Buyang huanwu decoction attenuates arterial in-stent restenosis via transforming growth factor beta receptor 1-mediated suppression of neointimal hyperplasia.

ETHNOPHARMACOLOGICAL RELEVANCE

The mortality rate of cardiovascular diseases (CVD) has been increasing year by year. Percutaneous coronary intervention (PCI) is a major treatment for CVDs; however, the occurrence of in-stent restenosis (ISR) has severely impacted the efficacy of PCI. Currently, there are still no effective treatments for ISR. Neointimal hyperplasia (NIH) is the primary pathological change associated with ISR. The proliferation and migration of vascular smooth muscle cells are crucial for the occurrence of NIH. Therefore, finding effective methods to inhibit vascular smooth muscle cell proliferation, migration, and NIH is the key to ISR treatment.

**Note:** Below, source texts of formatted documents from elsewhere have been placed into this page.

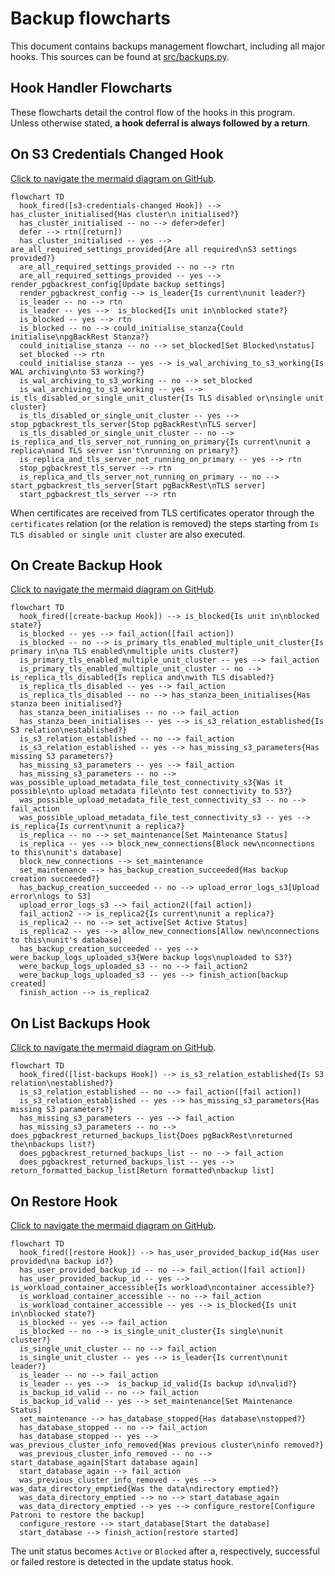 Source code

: # Backup flowcharts
This document contains backups management flowchart, including all major hooks. This sources can be found at [src/backups.py](https://github.com/canonical/postgresql-k8s-operator/blob/main/src/backups.py).

## Hook Handler Flowcharts
These flowcharts detail the control flow of the hooks in this program. Unless otherwise stated, **a hook deferral is always followed by a return**.

## On S3 Credentials Changed Hook
[Click to navigate the mermaid diagram on GitHub](https://github.com/canonical/postgresql-k8s-operator/blob/main/docs/explanation/e-backups.md).

```mermaid
flowchart TD
  hook_fired([s3-credentials-changed Hook]) --> has_cluster_initialised{Has cluster\n initialised?}
  has_cluster_initialised -- no --> defer>defer]
  defer --> rtn([return])
  has_cluster_initialised -- yes --> are_all_required_settings_provided{Are all required\nS3 settings provided?}
  are_all_required_settings_provided -- no --> rtn
  are_all_required_settings_provided -- yes --> render_pgbackrest_config[Update backup settings]
  render_pgbackrest_config --> is_leader{Is current\nunit leader?}
  is_leader -- no --> rtn
  is_leader -- yes -->  is_blocked{Is unit in\nblocked state?}
  is_blocked -- yes --> rtn
  is_blocked -- no --> could_initialise_stanza{Could initialise\npgBackRest Stanza?}
  could_initialise_stanza -- no --> set_blocked[Set Blocked\nstatus]
  set_blocked --> rtn
  could_initialise_stanza -- yes --> is_wal_archiving_to_s3_working{Is WAL archiving\nto S3 working?}
  is_wal_archiving_to_s3_working -- no --> set_blocked
  is_wal_archiving_to_s3_working -- yes --> is_tls_disabled_or_single_unit_cluster{Is TLS disabled or\nsingle unit cluster}
  is_tls_disabled_or_single_unit_cluster -- yes --> stop_pgbackrest_tls_server[Stop pgBackRest\nTLS server]
  is_tls_disabled_or_single_unit_cluster -- no --> is_replica_and_tls_server_not_running_on_primary{Is current\nunit a replica\nand TLS server isn't\nrunning on primary?}
  is_replica_and_tls_server_not_running_on_primary -- yes --> rtn
  stop_pgbackrest_tls_server --> rtn
  is_replica_and_tls_server_not_running_on_primary -- no --> start_pgbackrest_tls_server[Start pgBackRest\nTLS server]
  start_pgbackrest_tls_server --> rtn
```

When certificates are received from TLS certificates operator through the `certificates` relation (or the relation is removed) the steps starting from `Is TLS disabled or single unit cluster` are also executed.

## On Create Backup Hook
[Click to navigate the mermaid diagram on GitHub](https://github.com/canonical/postgresql-k8s-operator/blob/main/docs/explanation/e-backups.md).

```mermaid
flowchart TD
  hook_fired([create-backup Hook]) --> is_blocked{Is unit in\nblocked state?}
  is_blocked -- yes --> fail_action([fail action])
  is_blocked -- no --> is_primary_tls_enabled_multiple_unit_cluster{Is primary in\na TLS enabled\nmultiple units cluster?}
  is_primary_tls_enabled_multiple_unit_cluster -- yes --> fail_action
  is_primary_tls_enabled_multiple_unit_cluster -- no --> is_replica_tls_disabled{Is replica and\nwith TLS disabled?}
  is_replica_tls_disabled -- yes --> fail_action
  is_replica_tls_disabled -- no --> has_stanza_been_initialises{Has stanza been initialised?}
  has_stanza_been_initialises -- no --> fail_action
  has_stanza_been_initialises -- yes --> is_s3_relation_established{Is S3 relation\nestablished?}
  is_s3_relation_established -- no --> fail_action
  is_s3_relation_established -- yes --> has_missing_s3_parameters{Has missing S3 parameters?}
  has_missing_s3_parameters -- yes --> fail_action
  has_missing_s3_parameters -- no --> was_possible_upload_metadata_file_test_connectivity_s3{Was it possible\nto upload metadata file\nto test connectivity to S3?}
  was_possible_upload_metadata_file_test_connectivity_s3 -- no --> fail_action
  was_possible_upload_metadata_file_test_connectivity_s3 -- yes --> is_replica{Is current\nunit a replica?}
  is_replica -- no --> set_maintenance[Set Maintenance Status]
  is_replica -- yes --> block_new_connections[Block new\nconnections to this\nunit's database]
  block_new_connections --> set_maintenance
  set_maintenance --> has_backup_creation_succeeded{Has backup creation succeeded?}
  has_backup_creation_succeeded -- no --> upload_error_logs_s3[Upload error\nlogs to S3]
  upload_error_logs_s3 --> fail_action2([fail action])
  fail_action2 --> is_replica2{Is current\nunit a replica?}
  is_replica2 -- no --> set_active[Set Active Status]
  is_replica2 -- yes --> allow_new_connections[Allow new\nconnections to this\nunit's database]
  has_backup_creation_succeeded -- yes --> were_backup_logs_uploaded_s3{Were backup logs\nuploaded to S3?}
  were_backup_logs_uploaded_s3 -- no --> fail_action2
  were_backup_logs_uploaded_s3 -- yes --> finish_action[backup created]
  finish_action --> is_replica2
```

## On List Backups Hook
[Click to navigate the mermaid diagram on GitHub](https://github.com/canonical/postgresql-k8s-operator/blob/main/docs/explanation/e-backups.md).

```mermaid
flowchart TD
  hook_fired([list-backups Hook]) --> is_s3_relation_established{Is S3 relation\nestablished?}
  is_s3_relation_established -- no --> fail_action([fail action])
  is_s3_relation_established -- yes --> has_missing_s3_parameters{Has missing S3 parameters?}
  has_missing_s3_parameters -- yes --> fail_action
  has_missing_s3_parameters -- no --> does_pgbackrest_returned_backups_list{Does pgBackRest\nreturned the\nbackups list?}
  does_pgbackrest_returned_backups_list -- no --> fail_action
  does_pgbackrest_returned_backups_list -- yes --> return_formatted_backup_list[Return formatted\nbackup list]
```

## On Restore Hook
[Click to navigate the mermaid diagram on GitHub](https://github.com/canonical/postgresql-k8s-operator/blob/main/docs/explanation/e-backups.md).

```mermaid
flowchart TD
  hook_fired([restore Hook]) --> has_user_provided_backup_id{Has user provided\na backup id?}
  has_user_provided_backup_id -- no --> fail_action([fail action])
  has_user_provided_backup_id -- yes --> is_workload_container_accessible{Is workload\ncontainer accessible?}
  is_workload_container_accessible -- no --> fail_action
  is_workload_container_accessible -- yes --> is_blocked{Is unit in\nblocked state?}
  is_blocked -- yes --> fail_action
  is_blocked -- no --> is_single_unit_cluster{Is single\nunit cluster?}
  is_single_unit_cluster -- no --> fail_action
  is_single_unit_cluster -- yes --> is_leader{Is current\nunit leader?} 
  is_leader -- no --> fail_action
  is_leader -- yes -->  is_backup_id_valid{Is backup id\nvalid?}
  is_backup_id_valid -- no --> fail_action
  is_backup_id_valid -- yes --> set_maintenance[Set Maintenance Status]
  set_maintenance --> has_database_stopped{Has database\nstopped?}
  has_database_stopped -- no --> fail_action
  has_database_stopped -- yes --> was_previous_cluster_info_removed{Was previous cluster\ninfo removed?}
  was_previous_cluster_info_removed -- no --> start_database_again[Start database again]
  start_database_again --> fail_action
  was_previous_cluster_info_removed -- yes --> was_data_directory_emptied{Was the data\ndirectory emptied?}
  was_data_directory_emptied --> no --> start_database_again
  was_data_directory_emptied --> yes --> configure_restore[Configure Patroni to restore the backup]
  configure_restore --> start_database[Start the database]
  start_database --> finish_action[restore started]
```

The unit status becomes `Active` or `Blocked` after a, respectively, successful or failed restore
is detected in the update status hook.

While Buyang Huanwu decoction (BYHWD), a blend of traditional Chinese medicinal herbs, has shown therapeutic potential against arterial stenosis diseases. However, its effectiveness on ISR remains unknown. Therefore, exploring how BYHWD influences these processes is crucial for a deeper understanding of its therapeutic effects.

AIM OF THE STUDY

The aim of this study is to investigate the impact of BYHWD on arterial in-stent restenosis and explore the potential involvement of transforming growth factor beta receptor 1 (TGFBR1) in this process.

MATERIALS AND METHODS

The influence of BYHWD on the migration and proliferation of mouse vascular smooth muscle cells (MOVAS) and human aortic smooth muscle cells (HASMCs) was assessed through methylthiazolyldiphenyl-tetrazolium bromide (MTT), 5-ethynyl-2'-deoxyuridine (EdU), Transwell, wound healing, and Western blotting (WB) assays. In addition, the role of BYHWD was further validated using the TGFBR1-encoding adenovirus vector. In vivo, the impact of BYHWD on intimal formation and TGFBR1 activation was determined based on the adeno-associated virus-mediated TGFBR1 overexpression models and a left common carotid artery (LCCA) ligation mouse model.

RESULTS

BYHWD dose-dependently suppressed vascular smooth muscle cell (VSMC) migration and proliferation, which included inhibiting cyclin A2, cyclin dependent kinase 4 (CDK4), matrix metalloproteinase-9 (MMP9) expression, and increasing tissue inhibitor of metallopeptidase-1 (TIMP1) expression. Additionally, phosphorylated TGFBR1 (p-TGFBR1), phosphorylated mothers against decapentaplegic homolog 2 (p-Smad2), and phosphorylated mothers against decapentaplegic homolog 3 (p-Smad3) expression decreased after BYHWD administration, while their phosphorylation levels were partially reversed by the overexpression of TGFBR1. Similarly, the inhibition of BYHWD against VSMC migration and proliferation was partially mitigated by the overexpression of TGFBR1. Furthermore, BYHWD significantly attenuated NIH and decreased the p-TGFBR1, p-Smad2, and p-Smad3 levels in the LCCA model; however, such inhibitory effect could be partially reversed through the overexpression of TGFBR1.

CONCLUSION

This study provides the initial evidence supporting that BYHWD blocks VSMC migration, proliferation, and NIH by suppressing the TGFBR1 pathway. BYHWD is promising to become a candidate treatment strategy for ISR.